Yaay, type-traits are also great. It leaves the implementation of serialization to the user! That's awesome. But being a graduation student I've very little knowledge about modern c++ syntax. And I really wanted​ to know if it supports overloaded constructors! Like

struct user
{
...
    user(int id, string name){...}
    user(string name){...}
};

//I don't know in this case how to specialize serialize may be

template<> struct deserialize​<user>::from<int,string> {}

template<> struct deserialize<user>::from<string> {}

but the real question is how the overloaded >> operator will detect which one to use just from a rvalue reference of vector</just/user>

pPanda-beta avatar May 19 '17 22:05 pPanda-beta

The idea was that the author of the class decides which constructor should be used and provides one of the two specializations. This is detected by operator >>, so operator >> "knows" which arguments it has to pass.

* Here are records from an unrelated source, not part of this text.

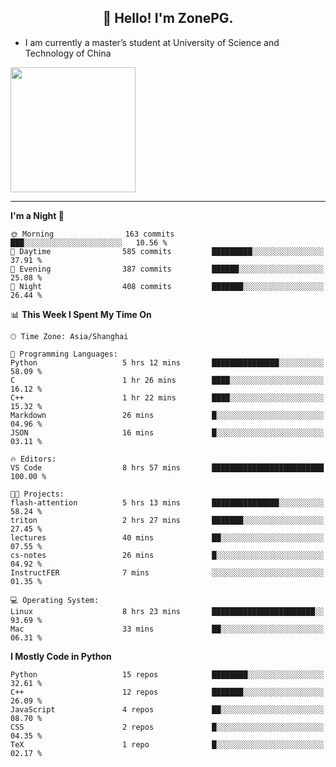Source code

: <h2 align="center">👋 Hello! I'm ZonePG.</h2>

- I am currently a master’s student at University of Science and Technology of China

<img height=200 align="center" src="https://github-readme-stats.vercel.app/api?username=zonepg" />

-------

<!--START_SECTION:waka-->
**I'm a Night 🦉** 

```text
🌞 Morning                163 commits         ███░░░░░░░░░░░░░░░░░░░░░░   10.56 % 
🌆 Daytime                585 commits         █████████░░░░░░░░░░░░░░░░   37.91 % 
🌃 Evening                387 commits         ██████░░░░░░░░░░░░░░░░░░░   25.08 % 
🌙 Night                  408 commits         ███████░░░░░░░░░░░░░░░░░░   26.44 % 
```


📊 **This Week I Spent My Time On** 

```text
🕑︎ Time Zone: Asia/Shanghai

💬 Programming Languages: 
Python                   5 hrs 12 mins       ███████████████░░░░░░░░░░   58.09 % 
C                        1 hr 26 mins        ████░░░░░░░░░░░░░░░░░░░░░   16.12 % 
C++                      1 hr 22 mins        ████░░░░░░░░░░░░░░░░░░░░░   15.32 % 
Markdown                 26 mins             █░░░░░░░░░░░░░░░░░░░░░░░░   04.96 % 
JSON                     16 mins             █░░░░░░░░░░░░░░░░░░░░░░░░   03.11 % 

🔥 Editors: 
VS Code                  8 hrs 57 mins       █████████████████████████   100.00 % 

🐱‍💻 Projects: 
flash-attention          5 hrs 13 mins       ███████████████░░░░░░░░░░   58.24 % 
triton                   2 hrs 27 mins       ███████░░░░░░░░░░░░░░░░░░   27.45 % 
lectures                 40 mins             ██░░░░░░░░░░░░░░░░░░░░░░░   07.55 % 
cs-notes                 26 mins             █░░░░░░░░░░░░░░░░░░░░░░░░   04.92 % 
InstructFER              7 mins              ░░░░░░░░░░░░░░░░░░░░░░░░░   01.35 % 

💻 Operating System: 
Linux                    8 hrs 23 mins       ███████████████████████░░   93.69 % 
Mac                      33 mins             ██░░░░░░░░░░░░░░░░░░░░░░░   06.31 % 
```

**I Mostly Code in Python** 

```text
Python                   15 repos            ████████░░░░░░░░░░░░░░░░░   32.61 % 
C++                      12 repos            ███████░░░░░░░░░░░░░░░░░░   26.09 % 
JavaScript               4 repos             ██░░░░░░░░░░░░░░░░░░░░░░░   08.70 % 
CSS                      2 repos             █░░░░░░░░░░░░░░░░░░░░░░░░   04.35 % 
TeX                      1 repo              █░░░░░░░░░░░░░░░░░░░░░░░░   02.17 % 
```




<!--END_SECTION:waka-->
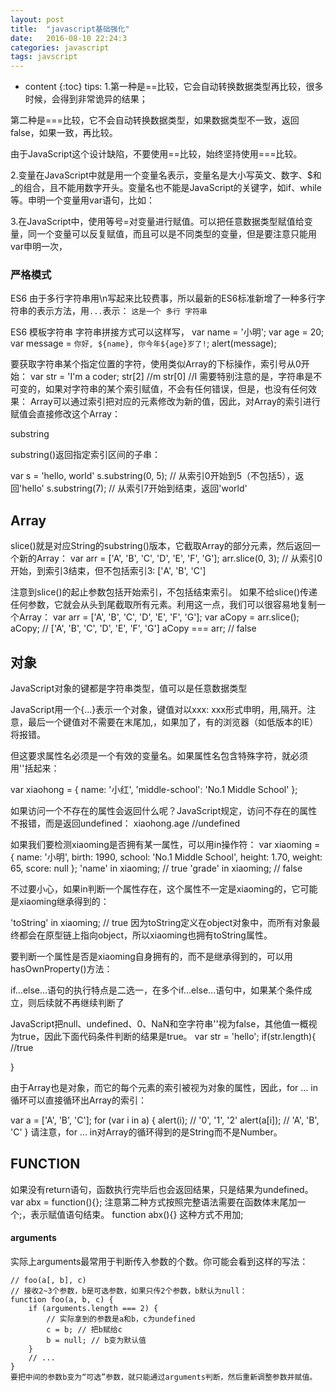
 ```yaml
---
layout: post
title:  "javascript基础强化"
date:   2016-08-10 22:24:3
categories: javascript
tags: javscript
---
```


* content
{:toc}
tips:
1.第一种是==比较，它会自动转换数据类型再比较，很多时候，会得到非常诡异的结果；

第二种是===比较，它不会自动转换数据类型，如果数据类型不一致，返回false，如果一致，再比较。

由于JavaScript这个设计缺陷，不要使用==比较，始终坚持使用===比较。

2.变量在JavaScript中就是用一个变量名表示，变量名是大小写英文、数字、$和_的组合，且不能用数字开头。变量名也不能是JavaScript的关键字，如if、while等。申明一个变量用var语句，比如：

3.在JavaScript中，使用等号=对变量进行赋值。可以把任意数据类型赋值给变量，同一个变量可以反复赋值，而且可以是不同类型的变量，但是要注意只能用var申明一次，

### 严格模式
ES6
由于多行字符串用\n写起来比较费事，所以最新的ES6标准新增了一种多行字符串的表示方法，用` ... `表示：
`这是一个
多行
字符串`

ES6 模板字符串
字符串拼接方式可以这样写，
var name = '小明';
var age = 20;
var message = `你好, ${name}, 你今年${age}岁了!`;
alert(message);

要获取字符串某个指定位置的字符，使用类似Array的下标操作，索引号从0开始：
var str = 'I'm a coder;
str[2]		//m
str[0]		//I
需要特别注意的是，字符串是不可变的，如果对字符串的某个索引赋值，不会有任何错误，但是，也没有任何效果：
Array可以通过索引把对应的元素修改为新的值，因此，对Array的索引进行赋值会直接修改这个Array：

substring

substring()返回指定索引区间的子串：

var s = 'hello, world'
s.substring(0, 5); // 从索引0开始到5（不包括5），返回'hello'
s.substring(7); // 从索引7开始到结束，返回'world'


## Array

slice()就是对应String的substring()版本，它截取Array的部分元素，然后返回一个新的Array：
var arr = ['A', 'B', 'C', 'D', 'E', 'F', 'G'];
arr.slice(0, 3); // 从索引0开始，到索引3结束，但不包括索引3: ['A', 'B', 'C']

注意到slice()的起止参数包括开始索引，不包括结束索引。
如果不给slice()传递任何参数，它就会从头到尾截取所有元素。利用这一点，我们可以很容易地复制一个Array：
var arr = ['A', 'B', 'C', 'D', 'E', 'F', 'G'];
var aCopy = arr.slice();
aCopy; // ['A', 'B', 'C', 'D', 'E', 'F', 'G']
aCopy === arr; // false

## 对象

JavaScript对象的键都是字符串类型，值可以是任意数据类型

JavaScript用一个{...}表示一个对象，键值对以xxx: xxx形式申明，用,隔开。注意，最后一个键值对不需要在末尾加,，如果加了，有的浏览器（如低版本的IE）将报错。

但这要求属性名必须是一个有效的变量名。如果属性名包含特殊字符，就必须用''括起来：

var xiaohong = {
    name: '小红',
    'middle-school': 'No.1 Middle School'
};

如果访问一个不存在的属性会返回什么呢？JavaScript规定，访问不存在的属性不报错，而是返回undefined：
xiaohong.age   //undefined

如果我们要检测xiaoming是否拥有某一属性，可以用in操作符：
var xiaoming = {
    name: '小明',
    birth: 1990,
    school: 'No.1 Middle School',
    height: 1.70,
    weight: 65,
    score: null
};
'name' in xiaoming; // true
'grade' in xiaoming; // false

不过要小心，如果in判断一个属性存在，这个属性不一定是xiaoming的，它可能是xiaoming继承得到的：

'toString' in xiaoming; // true
因为toString定义在object对象中，而所有对象最终都会在原型链上指向object，所以xiaoming也拥有toString属性。

要判断一个属性是否是xiaoming自身拥有的，而不是继承得到的，可以用hasOwnProperty()方法：

if...else...语句的执行特点是二选一，在多个if...else...语句中，如果某个条件成立，则后续就不再继续判断了

JavaScript把null、undefined、0、NaN和空字符串''视为false，其他值一概视为true，因此下面代码条件判断的结果是true。
var str = 'hello';
if(str.length){		//true

}

由于Array也是对象，而它的每个元素的索引被视为对象的属性，因此，for ... in循环可以直接循环出Array的索引：

var a = ['A', 'B', 'C'];
for (var i in a) {
    alert(i); // '0', '1', '2'
    alert(a[i]); // 'A', 'B', 'C'
}
请注意，for ... in对Array的循环得到的是String而不是Number。

## FUNCTION

如果没有return语句，函数执行完毕后也会返回结果，只是结果为undefined。
var abx = function(){};
注意第二种方式按照完整语法需要在函数体末尾加一个;，表示赋值语句结束。
function abx(){} 这种方式不用加;

#### arguments
实际上arguments最常用于判断传入参数的个数。你可能会看到这样的写法：

	// foo(a[, b], c)
	// 接收2~3个参数，b是可选参数，如果只传2个参数，b默认为null：
	function foo(a, b, c) {
	    if (arguments.length === 2) {
	        // 实际拿到的参数是a和b，c为undefined
	        c = b; // 把b赋给c
	        b = null; // b变为默认值
	    }
	    // ...
	}
	要把中间的参数b变为“可选”参数，就只能通过arguments判断，然后重新调整参数并赋值。
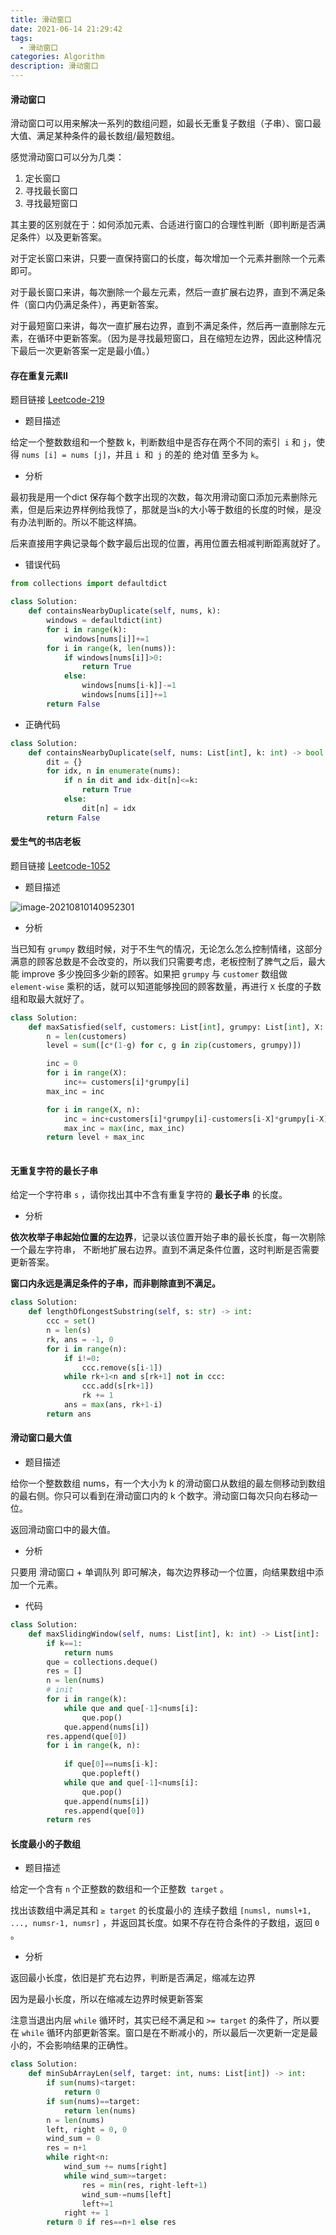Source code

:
 ```yaml
---
title: 滑动窗口
date: 2021-06-14 21:29:42
tags:
  - 滑动窗口
categories: Algorithm
description: 滑动窗口
---
```




#### 滑动窗口

滑动窗口可以用来解决一系列的数组问题，如最长无重复子数组（子串）、窗口最大值、满足某种条件的最长数组/最短数组。

感觉滑动窗口可以分为几类：

1. 定长窗口
2. 寻找最长窗口
3. 寻找最短窗口

其主要的区别就在于：如何添加元素、合适进行窗口的合理性判断（即判断是否满足条件）以及更新答案。

对于定长窗口来讲，只要一直保持窗口的长度，每次增加一个元素并删除一个元素即可。

对于最长窗口来讲，每次删除一个最左元素，然后一直扩展右边界，直到不满足条件（窗口内仍满足条件），再更新答案。

对于最短窗口来讲，每次一直扩展右边界，直到不满足条件，然后再一直删除左元素，在循环中更新答案。（因为是寻找最短窗口，且在缩短左边界，因此这种情况下最后一次更新答案一定是最小值。）

#### 存在重复元素II

题目链接 [Leetcode-219](https://leetcode-cn.com/problems/contains-duplicate-ii/)

- 题目描述

给定一个整数数组和一个整数 k，判断数组中是否存在两个不同的索引` i` 和 `j`，使得 `nums [i] = nums [j]`，并且 `i `和` j` 的差的 绝对值 至多为 `k`。

- 分析

最初我是用一个dict 保存每个数字出现的次数，每次用滑动窗口添加元素删除元素，但是后来边界样例给我惊了，那就是当`k`的大小等于数组的长度的时候，是没有办法判断的。所以不能这样搞。

后来直接用字典记录每个数字最后出现的位置，再用位置去相减判断距离就好了。

- 错误代码

```python
from collections import defaultdict

class Solution:
    def containsNearbyDuplicate(self, nums, k): 
        windows = defaultdict(int)
        for i in range(k):
            windows[nums[i]]+=1
        for i in range(k, len(nums)):
            if windows[nums[i]]>0:
                return True
            else:
                windows[nums[i-k]]-=1
                windows[nums[i]]+=1
        return False
```

- 正确代码

```python
class Solution:
    def containsNearbyDuplicate(self, nums: List[int], k: int) -> bool:       
        dit = {}
        for idx, n in enumerate(nums):
            if n in dit and idx-dit[n]<=k:
                return True
            else:
                dit[n] = idx
        return False
```

#### 爱生气的书店老板

题目链接 [Leetcode-1052](https://leetcode-cn.com/problems/grumpy-bookstore-owner/)

- 题目描述

![image-20210810140952301](https://gitee.com/MyTypora/typorapic/raw/master/img/20210810140952.png)

- 分析

当已知有 `grumpy` 数组时候，对于不生气的情况，无论怎么怎么控制情绪，这部分满意的顾客总数是不会改变的，所以我们只需要考虑，老板控制了脾气之后，最大能 improve 多少挽回多少新的顾客。如果把 `grumpy` 与 `customer` 数组做 `element-wise` 乘积的话，就可以知道能够挽回的顾客数量，再进行 `X` 长度的子数组和取最大就好了。

```python
class Solution:
    def maxSatisfied(self, customers: List[int], grumpy: List[int], X: int) -> int:
        n = len(customers)
        level = sum([c*(1-g) for c, g in zip(customers, grumpy)])

        inc = 0
        for i in range(X):
            inc+= customers[i]*grumpy[i]
        max_inc = inc

        for i in range(X, n):
            inc = inc+customers[i]*grumpy[i]-customers[i-X]*grumpy[i-X]
            max_inc = max(inc, max_inc)
        return level + max_inc
        
```

#### 无重复字符的最长子串

给定一个字符串 `s` ，请你找出其中不含有重复字符的 **最长子串** 的长度。

- 分析

**依次枚举子串起始位置的左边界**，记录以该位置开始子串的最长长度，每一次剔除一个最左字符串， 不断地扩展右边界。直到不满足条件位置，这时判断是否需要更新答案。

**窗口内永远是满足条件的子串，而非剔除直到不满足。**

```python
class Solution:
    def lengthOfLongestSubstring(self, s: str) -> int:
        ccc = set()
        n = len(s)
        rk, ans = -1, 0
        for i in range(n):
            if i!=0:
                ccc.remove(s[i-1])
            while rk+1<n and s[rk+1] not in ccc:
                ccc.add(s[rk+1])
                rk += 1
            ans = max(ans, rk+1-i)
        return ans
```

#### 滑动窗口最大值

- 题目描述

给你一个整数数组 nums，有一个大小为 k 的滑动窗口从数组的最左侧移动到数组的最右侧。你只可以看到在滑动窗口内的 k 个数字。滑动窗口每次只向右移动一位。

返回滑动窗口中的最大值。

- 分析

只要用 滑动窗口 +  单调队列 即可解决，每次边界移动一个位置，向结果数组中添加一个元素。

- 代码

```python
class Solution:
    def maxSlidingWindow(self, nums: List[int], k: int) -> List[int]:
        if k==1:
            return nums
        que = collections.deque()
        res = []
        n = len(nums)
        # init 
        for i in range(k):
            while que and que[-1]<nums[i]:
                que.pop()
            que.append(nums[i])
        res.append(que[0])
        for i in range(k, n):
            
            if que[0]==nums[i-k]:
                que.popleft()
            while que and que[-1]<nums[i]:
                que.pop()
            que.append(nums[i])
            res.append(que[0])
        return res 
```

#### 长度最小的子数组

- 题目描述

给定一个含有 `n` 个正整数的数组和一个正整数` target` 。

找出该数组中满足其和 `≥ target` 的长度最小的 连续子数组 `[numsl, numsl+1, ..., numsr-1, numsr]` ，并返回其长度。如果不存在符合条件的子数组，返回 `0` 。

- 分析

返回最小长度，依旧是扩充右边界，判断是否满足，缩减左边界

因为是最小长度，所以在缩减左边界时候更新答案

注意当退出内层 `while` 循环时，其实已经不满足和 `>= target` 的条件了，所以要在 `while` 循环内部更新答案。窗口是在不断减小的，所以最后一次更新一定是最小的，不会影响结果的正确性。

```python
class Solution:
    def minSubArrayLen(self, target: int, nums: List[int]) -> int:
        if sum(nums)<target:
            return 0
        if sum(nums)==target:
            return len(nums)
        n = len(nums)
        left, right = 0, 0
        wind_sum = 0
        res = n+1
        while right<n:
            wind_sum += nums[right]
            while wind_sum>=target:
                res = min(res, right-left+1)
                wind_sum-=nums[left]
                left+=1
            right += 1
        return 0 if res==n+1 else res
```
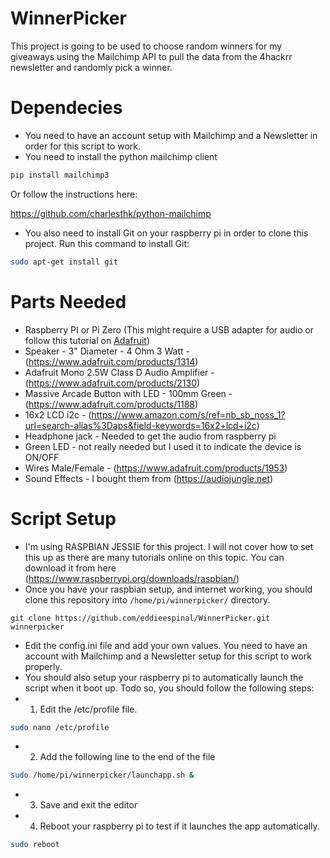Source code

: # WinnerPicker
This project is going to be used to choose random winners for my giveaways using the Mailchimp API to pull the data from the 4hackrr newsletter and randomly pick a winner.

# Dependecies
* You need to have an account setup with Mailchimp and a Newsletter in order for this script to work.
* You need to install the python mailchimp client

```sh
pip install mailchimp3
```

Or follow the instructions here:

https://github.com/charlesthk/python-mailchimp

* You also need to install Git on your raspberry pi in order to clone this project.  Run this command to install Git:

```sh
sudo apt-get install git
```

# Parts Needed
* Raspberry PI or Pi Zero (This might require a USB adapter for audio or follow this tutorial on  [Adafruit](https://learn.adafruit.com/introducing-the-raspberry-pi-zero/audio-outputs))
* Speaker - 3" Diameter - 4 Ohm 3 Watt - (https://www.adafruit.com/products/1314)
* Adafruit Mono 2.5W Class D Audio Amplifier - (https://www.adafruit.com/products/2130)
* Massive Arcade Button with LED - 100mm Green - (https://www.adafruit.com/products/1188)
* 16x2 LCD i2c - (https://www.amazon.com/s/ref=nb_sb_noss_1?url=search-alias%3Daps&field-keywords=16x2+lcd+i2c)
* Headphone jack - Needed to get the audio from raspberry pi
* Green LED - not really needed but I used it to indicate the device is ON/OFF
* Wires Male/Female - (https://www.adafruit.com/products/1953)
* Sound Effects - I bought them from (https://audiojungle.net)

# Script Setup
* I'm using RASPBIAN JESSIE for this project. I will not cover how to set this up as there are many tutorials online on this topic. You can download it from here (https://www.raspberrypi.org/downloads/raspbian/)
* Once you have your raspbian setup, and internet working, you should clone this repository into `/home/pi/winnerpicker/` directory.

```ssh
git clone https://github.com/eddieespinal/WinnerPicker.git winnerpicker
```

* Edit the config.ini file and add your own values. You need to have an account with Mailchimp and a Newsletter setup for this script to work properly.
* You should also setup your raspberry pi to automatically launch the script when it boot up. Todo so, you should follow the following steps:
* 1. Edit the /etc/profile file.  

```sh
sudo nano /etc/profile
```

* 2. Add the following line to the end of the file 
```sh
sudo /home/pi/winnerpicker/launchapp.sh &
```

* 3. Save and exit the editor
* 4. Reboot your raspberry pi to test if it launches the app automatically.
```sh
sudo reboot
```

zauguin avatar May 19 '17 22:05 zauguin

@aminroosta

Talking about ORM I was looking around hiberlite and ibatis. Both of them has some conditions for the user-defined types. And surely these solutions never let any user-defined types independent of those apis. hiberlite uses some macros which makes the model (the user-defined type) quite dependent on the api.

Now in this collector api

  1. we don't even touch the user-defined class
  2. we don't touch any member of database and database_binder
  3. we don't even think about serializing from object

Now about size of code, I believe the amount of code will be almost same for both the cases. i.e. the std::tuple and user-defined type **Moreover the current api supports both user-defined type as well as std::tuple [Suddenly it came to my notice that std::tuple<int,string> is effectively​ an user-defined type having constructor with parameters (int,string) ] ** I can't reduce the code just by using tuple because the compiler must know about the parameters of the consttuctor. _ collect<int,string>::as<vector,user>() vs vector<tuple<int, string>()_ So we can't escape "What we are collecting" aka <int, string>

Btw, I also discovered that just by writing

as<...., typename T>

to

as<..., typename T=std::tuple<Args...> >

will allow the developer to write

collect<int,string>::as<vector>()

which will return

vector<tuple<int,string>>

so with a very little effort we can reduce a lot of pains of developers and the api will be more flexible, like the way they want to use it, without having any restriction!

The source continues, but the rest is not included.